Today’s reports from the Social Mobility and Child Poverty Commission should explode the idea that we will have made any substantial progress on reducing child poverty by 2020.
Even without modelling the impact of the additional spending cuts planned by all parties after 2015-16 (“the elephant in the room,” observes the Commission), some heroic assumptions about employment growth are needed to make a big dent in current levels of poverty.
The Government has responded by suggesting that it’s all more complicated than that. Certainly when we talk about poverty we are talking about more than boosting incomes; but incomes are a good proxy for working out whether the other interventions are working or not. Still, in the face of the scenarios reported by the Commission, we may need to start talking about alternative measures for what success looks like by 2020 and then derive a policy programme from those. Here are some possibilities:
- While achieving the targets set for 2020 prior now looks impossible, moving in the right direction will be challenging enough. Even a political commitment to doing that – backed by a plan with measurable success criteria – is worth something right now. The Government for now continues to insist – incredibly – that it will hit the targets for 2020. That statement tells us very little about its true ambitions for reducing child poverty. The Opposition faces the same credibility gap, after all it too is promising further spending cuts if it wins the election.
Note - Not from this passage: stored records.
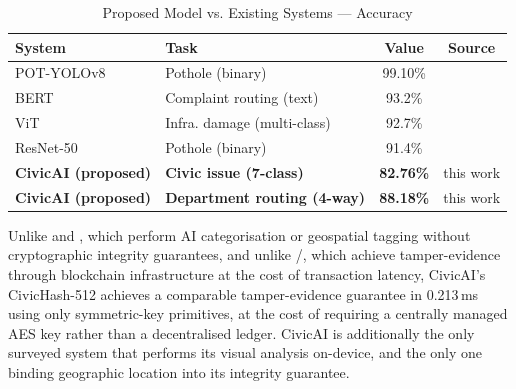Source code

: \documentclass[conference]{IEEEtran}
\begin{document}
\begin{table}[t]
\caption{Proposed Model vs. Existing Systems --- Accuracy}
\label{tab:aiacc}
\centering
\small
\begin{tabular}{llcc}
\toprule
\textbf{System} & \textbf{Task} & \textbf{Value} & \textbf{Source} \\
\midrule
POT-YOLOv8            & Pothole (binary)   & 99.10\% & \cite{l1potyolo} \\
BERT                  & Complaint routing (text) & 93.2\% & \cite{almahmoud2023bert} \\
ViT                   & Infra. damage (multi-class) & 92.7\% & \cite{l10quantizedvlm} \\
ResNet-50             & Pothole (binary)   & 91.4\% & \cite{zhang2021resnet} \\
\midrule
\textbf{CivicAI (proposed)} & \textbf{Civic issue (7-class)} & \textbf{82.76\%} & this work \\
\textbf{CivicAI (proposed)} & \textbf{Department routing (4-way)} & \textbf{88.18\%} & this work \\
\bottomrule
\end{tabular}
\end{table}

Unlike \cite{l13citysolution} and \cite{l14civicconnect}, which perform AI categorisation or geospatial tagging without cryptographic integrity guarantees, and unlike \cite{l16scchain}/\cite{l17decentralizedtrust}, which achieve tamper-evidence through blockchain infrastructure at the cost of transaction latency, CivicAI's CivicHash-512 achieves a comparable tamper-evidence guarantee in 0.213\,ms using only symmetric-key primitives, at the cost of requiring a centrally managed AES key rather than a decentralised ledger. CivicAI is additionally the only surveyed system that performs its visual analysis on-device, and the only one binding geographic location into its integrity guarantee.
\end{document}
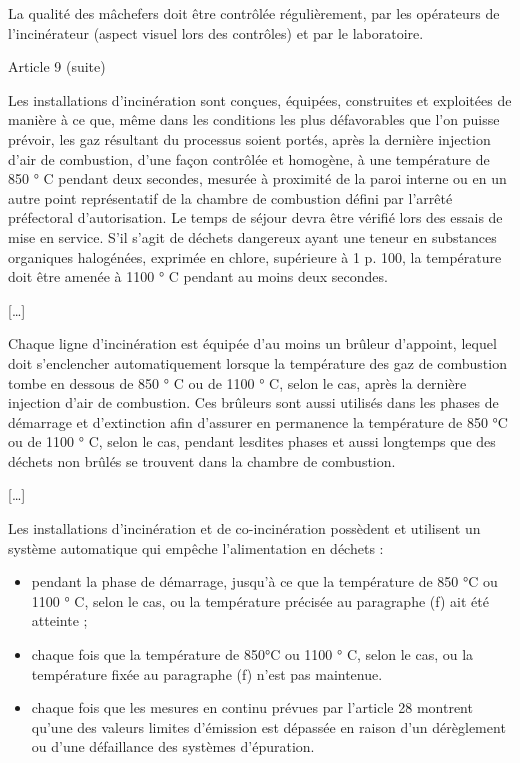 La qualité des mâchefers doit être contrôlée régulièrement, par les opérateurs de l'incinérateur (aspect visuel lors des contrôles) et par le laboratoire.

\vspace{0.3cm}
Article 9 (suite)
\vspace{0.3cm} 

\begin{tcolorbox}[colback=blue!5!white,colframe=blue!75!black]

Les installations d’incinération sont conçues, équipées, construites et exploitées de manière à ce que, même dans les conditions les plus défavorables que l’on puisse prévoir, les gaz résultant du processus soient portés, après la dernière injection d’air de combustion, d’une façon contrôlée et homogène, à une température de 850 ° C pendant deux secondes, mesurée à proximité de la paroi interne ou en un autre point représentatif de la chambre de combustion défini par l’arrêté préfectoral d’autorisation. Le temps de séjour devra être vérifié lors des essais de mise en service. S’il s’agit de déchets dangereux ayant une teneur en substances organiques halogénées, exprimée en chlore, supérieure à 1 p. 100, la température doit être amenée à 1100 ° C pendant au moins deux secondes.
\end{tcolorbox}

[…]
\begin{tcolorbox}[colback=blue!5!white,colframe=blue!75!black]
Chaque ligne d’incinération est équipée d’au moins un brûleur d’appoint, lequel doit s’enclencher automatiquement lorsque la température des gaz de combustion tombe en dessous de 850 ° C ou de 1100 ° C, selon le cas, après la dernière injection d’air de combustion. Ces brûleurs sont aussi utilisés dans les phases de démarrage et d’extinction afin d’assurer en permanence la température de 850 °C ou de 1100 ° C, selon le cas, pendant lesdites phases et aussi longtemps que des déchets non brûlés se trouvent dans la chambre de combustion.
\end{tcolorbox}

[…]
\vspace{0.3cm} 

\begin{tcolorbox}[colback=blue!5!white,colframe=blue!75!black]
Les installations d’incinération et de co-incinération possèdent et utilisent un système automatique qui empêche l’alimentation en déchets :
\begin{itemize}
\item pendant la phase de démarrage, jusqu'à ce que la température de 850 °C ou 1100 ° C, selon le cas, ou la température précisée au paragraphe (f) ait été atteinte ;
\item chaque fois que la température de 850°C ou 1100 ° C, selon le cas, ou la température fixée au paragraphe (f) n’est pas maintenue.
\item  chaque fois que les mesures en continu prévues par l’article 28 montrent qu’une des valeurs limites d’émission est dépassée en raison d’un dérèglement ou d’une défaillance des systèmes d’épuration.
\end{itemize}
\end{tcolorbox}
- Poverty is damaging to children, and persistent poverty is especially so. It may be that, if we can’t achieve major reductions in poverty per se, we can nevertheless achieve significant reductions in persistent poverty, i.e. we could look at focusing for the period 2015-2020 on a reduction in the proportion of children spending let’s say more than one year in poverty. This would be linked to a policy programme that includes, for example, promoting progression for parents in low pay (our recent work reported in Making Progress suggests that 70% of those who start off in the bottom quintile of the wage distribution stay there for at least one year); and potentially, in line with one of the Government’s key themes, to tackling cycles of chronic disadvantage in which drug or alcohol addiction may play a part for some families.
- Some of the effects of poverty can be alleviated by the provision of services. To pose the extreme case, in a society that had a National Food and Energy Service in addition to a National Health Service, we may be much less concerned about the incomes of families. There are good reasons to stop short of that level of collective provision. However, free school meals, additional help in school funded by a pupil premium for children who live in poor families and potentially an extended school day and year all move in the direction where services for children may insulate them from the negative impact of low parental income. Accounting for new services in measures of poverty is difficult but ignoring their impact doesn’t feel right either; and thinking further about policy in this area would certainly be fruitful.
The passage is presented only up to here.